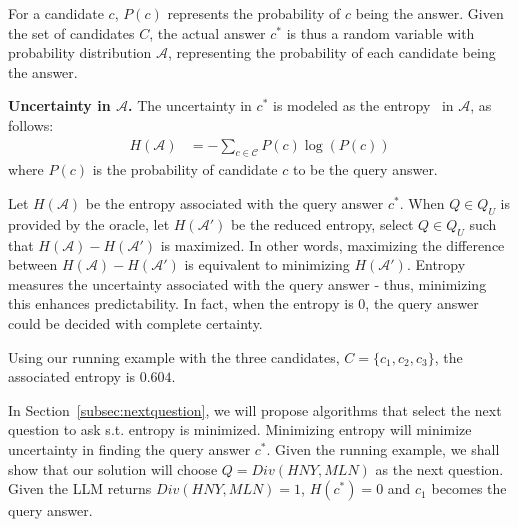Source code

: 
For a candidate $c$,  $P(c)$ represents the probability of $c$ being the answer. Given the set of candidates $C$, the actual answer $c^*$ is thus a random variable with probability distribution $\mathcal{A}$, representing the probability of each candidate being the answer.
 \begin{definition}
     {\bf Uncertainty in $\mathcal{A}$.} The uncertainty in $c^*$ is modeled as the entropy~\cite{renyi1961measures} in $\mathcal{A}$, as follows:
    \begin{align*}
    H(\mathcal{A}) &= - \sum_{c \in \mathcal{C}} P(c) \log(P(c))
\end{align*}
where $P(c)$ is the probability of candidate $c$ to be the query answer. 
 \end{definition}

 Let $H(\mathcal{A})$ be the entropy associated with the query answer $c^*$. When $Q \in Q_U$ is provided by the oracle, let $H(\mathcal{A'})$ be the reduced entropy, select $Q \in Q_U$ such that $H(\mathcal{A}) - H(\mathcal{A'})$ is maximized. In other words, maximizing the difference between $H(\mathcal{A}) - H(\mathcal{A'})$ is equivalent to minimizing  $H(\mathcal{A'})$. Entropy measures the uncertainty associated with the query answer - thus, minimizing this enhances predictability. In fact, when the entropy is $0$, the query answer could be decided with complete certainty.

Using our running example with the three candidates, $C = \{c_1, c_2, c_3\}$, the associated entropy is $0.604$.

\begin{comment}
    \begin{align*}
    H(\mathcal{A}) &= - (p_{c_1} \log(p_{c_1}) + p_{c_2} \log(p_{c_2}) + p_{c_3} \log(p_{c_3}))
    \end{align*}


\[
    H(c^*) \approx \text{0.604}
\]
\end{comment}


In Section~\ref{subsec:nextquestion}, we will propose algorithms that select the next question to ask s.t. entropy is minimized. Minimizing entropy will minimize uncertainty in finding the query answer $c^*$. Given the running example, we shall show that our solution will choose $Q = Div(HNY, MLN)$ as the next question. Given the LLM returns $Div(HNY, MLN) = 1$, $H(c^*) = 0$ and $c_1$ becomes the query answer.



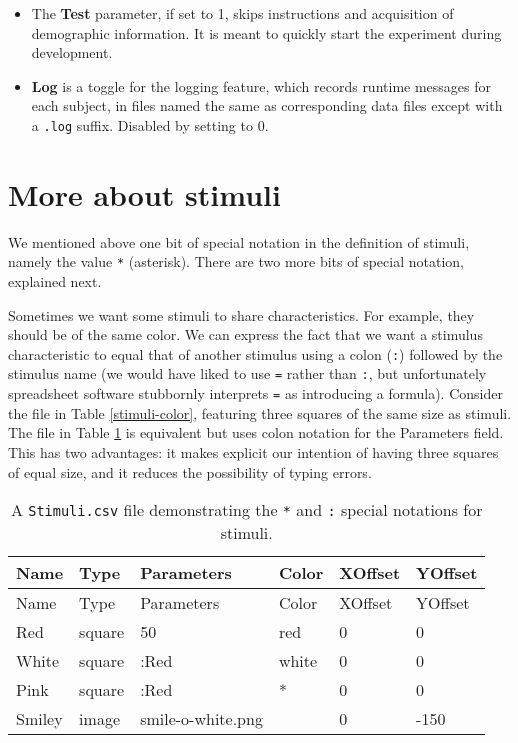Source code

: \documentclass[11pt,]{article}
\begin{document}
\begin{itemize}
\item
  The \textbf{Test} parameter, if set to 1, skips instructions and
  acquisition of demographic information. It is meant to quickly start
  the experiment during development.
\item
  \textbf{Log} is a toggle for the logging feature, which records
  runtime messages for each subject, in files named the same as
  corresponding data files except with a \texttt{.log} suffix. Disabled
  by setting to 0.
\end{itemize}

\section{More about stimuli}\label{more-about-stimuli}

We mentioned above one bit of special notation in the definition of
stimuli, namely the value \texttt{*} (asterisk). There are two more bits
of special notation, explained next.

Sometimes we want some stimuli to share characteristics. For example,
they should be of the same color. We can express the fact that we want a
stimulus characteristic to equal that of another stimulus using a colon
(\texttt{:}) followed by the stimulus name (we would have liked to use
\texttt{=} rather than \texttt{:}, but unfortunately spreadsheet
software stubbornly interprets \texttt{=} as introducing a formula).
Consider the file in Table \ref{stimuli-color}, featuring three squares
of the same size as stimuli. The file in Table \ref{stimuli-special} is
equivalent but uses colon notation for the Parameters field. This has
two advantages: it makes explicit our intention of having three squares
of equal size, and it reduces the possibility of typing errors.

\begin{longtable}[c]{@{}llllll@{}}
\caption{A \texttt{Stimuli.csv} file demonstrating the \texttt{*} and
\texttt{:} special notations for stimuli.
\label{stimuli-special}}\tabularnewline
\toprule
Name & Type & Parameters & Color & XOffset & YOffset\tabularnewline
\midrule
\endfirsthead
\toprule
Name & Type & Parameters & Color & XOffset & YOffset\tabularnewline
\midrule
\endhead
Red & square & 50 & red & 0 & 0\tabularnewline
White & square & :Red & white & 0 & 0\tabularnewline
Pink & square & :Red & * & 0 & 0\tabularnewline
Smiley & image & smile-o-white.png & & 0 & -150\tabularnewline
\bottomrule
\end{longtable}
\end{document}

--*--

> [Problem to solve]
For the entries above, transcribe precisely the lines from the one with "White & square" through the end, including both.

> [Solution]
White & square & :Red & white & 0 & 0\tabularnewline
Pink & square & :Red & * & 0 & 0\tabularnewline
Smiley & image & smile-o-white.png & & 0 & -150\tabularnewline
\bottomrule
\end{longtable}
\end{document}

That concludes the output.